What part of the United States did you come from?

I am originally from Los Angeles but, when I am not in Rome, I live in New York City with my husband and two young sons.

Why did you apply for the Rome Prize?

I wanted a break from my career that has been primarily in professional practice and to have the time to reflect upon it and do research that I have always wanted to do.

Describe a particularly inspiring moment or location you've experienced in Rome thus far.

Where do I begin? I spend a lot of time on the periphery of the city and visit landscapes that are often under-utilized or contaminated. One time I was walking through a former dump site and found an area full of butterflies. They were feeding off of Senecio jacobea plants (common ragwort) that had spontaneously grown and had provided habitat for these butterflies who feed of their flowers from June to November. Most people view these landscapes as problematic, but the way in which wildlife and people are colonizing these areas have made them quite beautiful.

To what extent, if any, has your proposed project changed since your arrival?

Not much. I hear of people completely changing their project after they arrive and experience Rome. I had gotten really into my project prior to coming here and had done a lot of research in order to write my proposal, so it hasn’t changed significantly since my arrival.

Have you had any "eureka!" moments or unanticipated breakthroughs in the course of your work here?

Yes, many, and it usually happens between sorting through vast amounts of data and visiting actual places in Rome and outside of Rome. Working between the two and seeing how larger systems manifest themselves at a smaller scale in the landscape, is fascinating.

What aspect of your project are you most looking forward to?

I am looking forward to seeing it all come together for Open Studios in June.

What part of your project has been or do you anticipate will be the most challenging? Finding comprehensive and consistent data.

What's surprised you most about living in Rome?
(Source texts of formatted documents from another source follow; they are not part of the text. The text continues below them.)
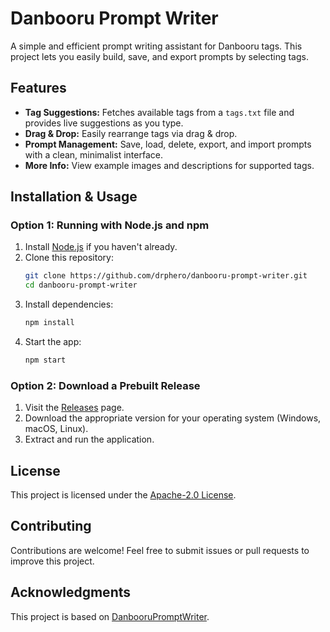 # Danbooru Prompt Writer

A simple and efficient prompt writing assistant for Danbooru tags. This project lets you easily build, save, and export prompts by selecting tags.

## Features

- **Tag Suggestions:** Fetches available tags from a `tags.txt` file and provides live suggestions as you type.
- **Drag & Drop:** Easily rearrange tags via drag & drop.
- **Prompt Management:** Save, load, delete, export, and import prompts with a clean, minimalist interface.
- **More Info:** View example images and descriptions for supported tags.

## Installation & Usage

### Option 1: Running with Node.js and npm

1. Install [Node.js](https://nodejs.org/) if you haven't already.
2. Clone this repository:
   ```sh
   git clone https://github.com/drphero/danbooru-prompt-writer.git
   cd danbooru-prompt-writer
   ```
3. Install dependencies:
   ```sh
   npm install
   ```
4. Start the app:
   ```sh
   npm start
   ```

### Option 2: Download a Prebuilt Release

1. Visit the [Releases](https://github.com/drphero/danbooru-prompt-writer/releases) page.
2. Download the appropriate version for your operating system (Windows, macOS, Linux).
3. Extract and run the application.

## License

This project is licensed under the [Apache-2.0 License](LICENSE).

## Contributing

Contributions are welcome! Feel free to submit issues or pull requests to improve this project.

## Acknowledgments

This project is based on [DanbooruPromptWriter](https://github.com/ImSakushi/DanbooruPromptWriter).

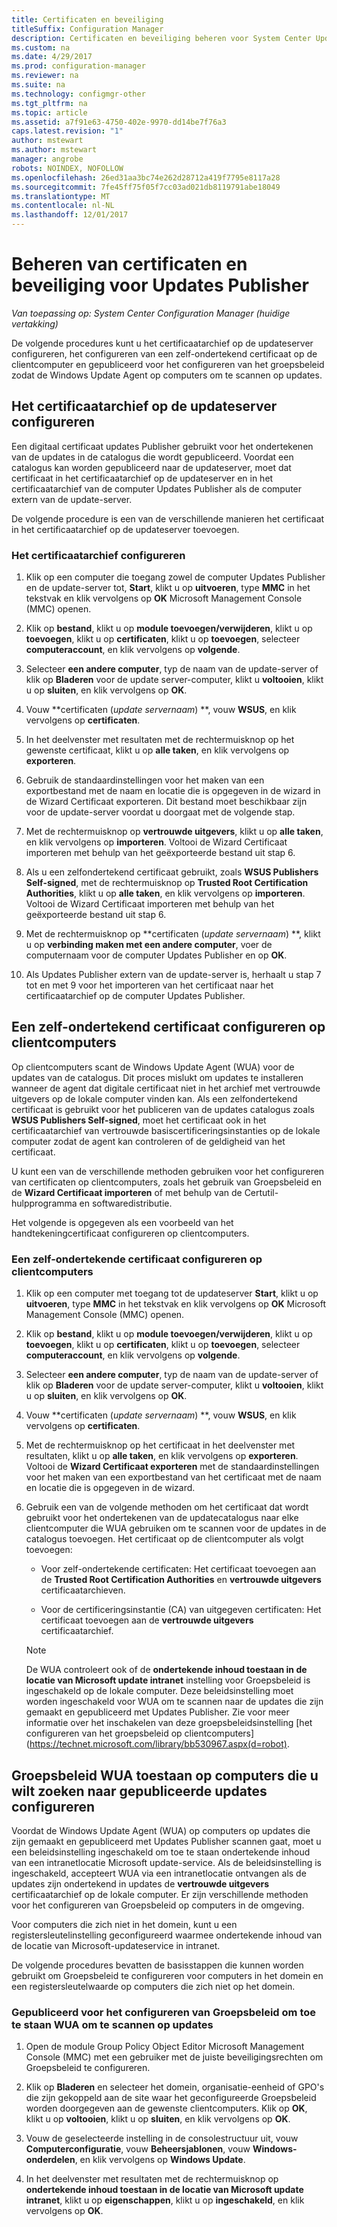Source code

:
 ```yaml
---
title: Certificaten en beveiliging
titleSuffix: Configuration Manager
description: Certificaten en beveiliging beheren voor System Center Updates Publisher
ms.custom: na
ms.date: 4/29/2017
ms.prod: configuration-manager
ms.reviewer: na
ms.suite: na
ms.technology: configmgr-other
ms.tgt_pltfrm: na
ms.topic: article
ms.assetid: a7f91e63-4750-402e-9970-dd14be7f76a3
caps.latest.revision: "1"
author: mstewart
ms.author: mstewart
manager: angrobe
robots: NOINDEX, NOFOLLOW
ms.openlocfilehash: 26ed31aa3bc74e262d28712a419f7795e8117a28
ms.sourcegitcommit: 7fe45ff75f05f7cc03ad021db8119791abe18049
ms.translationtype: MT
ms.contentlocale: nl-NL
ms.lasthandoff: 12/01/2017
---
```

# <a name="manage-certificates-and-security-for-updates-publisher"></a>Beheren van certificaten en beveiliging voor Updates Publisher

*Van toepassing op: System Center Configuration Manager (huidige vertakking)*

De volgende procedures kunt u het certificaatarchief op de updateserver configureren, het configureren van een zelf-ondertekend certificaat op de clientcomputer en gepubliceerd voor het configureren van het groepsbeleid zodat de Windows Update Agent op computers om te scannen op updates.

## <a name="configure-the-certificate-store-on-the-update-server"></a>Het certificaatarchief op de updateserver configureren
 Een digitaal certificaat updates Publisher gebruikt voor het ondertekenen van de updates in de catalogus die wordt gepubliceerd. Voordat een catalogus kan worden gepubliceerd naar de updateserver, moet dat certificaat in het certificaatarchief op de updateserver en in het certificaatarchief van de computer Updates Publisher als de computer extern van de update-server.

De volgende procedure is een van de verschillende manieren het certificaat in het certificaatarchief op de updateserver toevoegen.

### <a name="to-configure-the-certificate-store"></a>Het certificaatarchief configureren
1.  Klik op een computer die toegang zowel de computer Updates Publisher en de update-server tot, **Start**, klikt u op **uitvoeren**, type **MMC** in het tekstvak en klik vervolgens op **OK** Microsoft Management Console (MMC) openen.

2.  Klik op **bestand**, klikt u op **module toevoegen/verwijderen**, klikt u op **toevoegen**, klikt u op **certificaten**, klikt u op **toevoegen**, selecteer **computeraccount**, en klik vervolgens op **volgende**.

3.  Selecteer **een andere computer**, typ de naam van de update-server of klik op **Bladeren** voor de update server-computer, klikt u **voltooien**, klikt u op **sluiten**, en klik vervolgens op **OK**.

4.  Vouw  **certificaten (*update servernaam*) **, vouw **WSUS**, en klik vervolgens op **certificaten**.

5.  In het deelvenster met resultaten met de rechtermuisknop op het gewenste certificaat, klikt u op **alle taken**, en klik vervolgens op **exporteren**.

6.  Gebruik de standaardinstellingen voor het maken van een exportbestand met de naam en locatie die is opgegeven in de wizard in de Wizard Certificaat exporteren. Dit bestand moet beschikbaar zijn voor de update-server voordat u doorgaat met de volgende stap.

7.  Met de rechtermuisknop op **vertrouwde uitgevers**, klikt u op **alle taken**, en klik vervolgens op **importeren**. Voltooi de Wizard Certificaat importeren met behulp van het geëxporteerde bestand uit stap 6.

8.  Als u een zelfondertekend certificaat gebruikt, zoals **WSUS Publishers Self-signed**, met de rechtermuisknop op **Trusted Root Certification Authorities**, klikt u op **alle taken**, en klik vervolgens op **importeren**. Voltooi de Wizard Certificaat importeren met behulp van het geëxporteerde bestand uit stap 6.

9.  Met de rechtermuisknop op  **certificaten (*update servernaam*) **, klikt u op **verbinding maken met een andere computer**, voer de computernaam voor de computer Updates Publisher en op **OK**.

10. Als Updates Publisher extern van de update-server is, herhaalt u stap 7 tot en met 9 voor het importeren van het certificaat naar het certificaatarchief op de computer Updates Publisher.



## <a name="configure-a-self-signing-certificate-on-client-computers"></a>Een zelf-ondertekend certificaat configureren op clientcomputers
Op clientcomputers scant de Windows Update Agent (WUA) voor de updates van de catalogus. Dit proces mislukt om updates te installeren wanneer de agent dat digitale certificaat niet in het archief met vertrouwde uitgevers op de lokale computer vinden kan. Als een zelfondertekend certificaat is gebruikt voor het publiceren van de updates catalogus zoals **WSUS Publishers Self-signed**, moet het certificaat ook in het certificaatarchief van vertrouwde basiscertificeringsinstanties op de lokale computer zodat de agent kan controleren of de geldigheid van het certificaat.

U kunt een van de verschillende methoden gebruiken voor het configureren van certificaten op clientcomputers, zoals het gebruik van Groepsbeleid en de **Wizard Certificaat importeren** of met behulp van de Certutil-hulpprogramma en softwaredistributie.

Het volgende is opgegeven als een voorbeeld van het handtekeningcertificaat configureren op clientcomputers.

### <a name="to-configure-a-self-signing-certificate-on-client-computers"></a>Een zelf-ondertekende certificaat configureren op clientcomputers
1.  Klik op een computer met toegang tot de updateserver **Start**, klikt u op **uitvoeren**, type **MMC** in het tekstvak en klik vervolgens op **OK** Microsoft Management Console (MMC) openen.

2.  Klik op **bestand**, klikt u op **module toevoegen/verwijderen**, klikt u op **toevoegen**, klikt u op **certificaten**, klikt u op **toevoegen**, selecteer **computeraccount**, en klik vervolgens op **volgende**.

3.  Selecteer **een andere computer**, typ de naam van de update-server of klik op **Bladeren** voor de update server-computer, klikt u **voltooien**, klikt u op **sluiten**, en klik vervolgens op **OK**.

4.  Vouw  **certificaten (*update servernaam*) **, vouw **WSUS**, en klik vervolgens op **certificaten**.

5.  Met de rechtermuisknop op het certificaat in het deelvenster met resultaten, klikt u op **alle taken**, en klik vervolgens op **exporteren**. Voltooi de **Wizard Certificaat exporteren** met de standaardinstellingen voor het maken van een exportbestand van het certificaat met de naam en locatie die is opgegeven in de wizard.

6.  Gebruik een van de volgende methoden om het certificaat dat wordt gebruikt voor het ondertekenen van de updatecatalogus naar elke clientcomputer die WUA gebruiken om te scannen voor de updates in de catalogus toevoegen. Het certificaat op de clientcomputer als volgt toevoegen:

    -   Voor zelf-ondertekende certificaten: Het certificaat toevoegen aan de **Trusted Root Certification Authorities** en **vertrouwde uitgevers** certificaatarchieven.

    -   Voor de certificeringsinstantie (CA) van uitgegeven certificaten: Het certificaat toevoegen aan de **vertrouwde uitgevers** certificaatarchief.

    > [!NOTE]
    > De WUA controleert ook of de **ondertekende inhoud toestaan in de locatie van Microsoft update intranet** instelling voor Groepsbeleid is ingeschakeld op de lokale computer. Deze beleidsinstelling moet worden ingeschakeld voor WUA om te scannen naar de updates die zijn gemaakt en gepubliceerd met Updates Publisher. Zie voor meer informatie over het inschakelen van deze groepsbeleidsinstelling [het configureren van het groepsbeleid op clientcomputers] (https://technet.microsoft.com/library/bb530967.aspx(d=robot).



## <a name="configuring-group-policy-to-allow-wua-on-computers-to-scan-for-published-updates"></a>Groepsbeleid WUA toestaan op computers die u wilt zoeken naar gepubliceerde updates configureren
Voordat de Windows Update Agent (WUA) op computers op updates die zijn gemaakt en gepubliceerd met Updates Publisher scannen gaat, moet u een beleidsinstelling ingeschakeld om toe te staan ondertekende inhoud van een intranetlocatie Microsoft update-service. Als de beleidsinstelling is ingeschakeld, accepteert WUA via een intranetlocatie ontvangen als de updates zijn ondertekend in updates de **vertrouwde uitgevers** certificaatarchief op de lokale computer. Er zijn verschillende methoden voor het configureren van Groepsbeleid op computers in de omgeving.

Voor computers die zich niet in het domein, kunt u een registersleutelinstelling geconfigureerd waarmee ondertekende inhoud van de locatie van Microsoft-updateservice in intranet.

De volgende procedures bevatten de basisstappen die kunnen worden gebruikt om Groepsbeleid te configureren voor computers in het domein en een registersleutelwaarde op computers die zich niet op het domein.

### <a name="to-configure-group-policy-to-allow-wua-to-scan-for-published-updates"></a>Gepubliceerd voor het configureren van Groepsbeleid om toe te staan WUA om te scannen op updates
1.  Open de module Group Policy Object Editor Microsoft Management Console (MMC) met een gebruiker met de juiste beveiligingsrechten om Groepsbeleid te configureren.

2.  Klik op **Bladeren** en selecteer het domein, organisatie-eenheid of GPO's die zijn gekoppeld aan de site waar het geconfigureerde Groepsbeleid worden doorgegeven aan de gewenste clientcomputers. Klik op **OK**, klikt u op **voltooien**, klikt u op **sluiten**, en klik vervolgens op **OK**.

3.  Vouw de geselecteerde instelling in de consolestructuur uit, vouw **Computerconfiguratie**, vouw **Beheersjablonen**, vouw **Windows-onderdelen**, en klik vervolgens op **Windows Update**.

4.  In het deelvenster met resultaten met de rechtermuisknop op **ondertekende inhoud toestaan in de locatie van Microsoft update intranet**, klikt u op **eigenschappen**, klikt u op **ingeschakeld**, en klik vervolgens op **OK**.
That they have a newly opened theme park called “Rainbow Magicland”.

How have you managed the balance between your work (time in the studio/study) and engagement with Rome and Italy (travel, sightseeing, interactions with locals)?

It depends on the week but I usually spend about half the week out in Rome experiencing sites and meeting with people and the other half in my studio working and interpreting data.

How do you anticipate your Rome Prize Fellowship will influence future work?

I am not yet sure. I have learned an incredible amount through my research, the people at the Academy and the local Romans I have met and I know these experiences will profoundly shape how I approach my work after I leave the Academy.

What is your favorite spot at the Academy? or in Rome?

My studio. The space itself is amazing but the views are the best in Rome.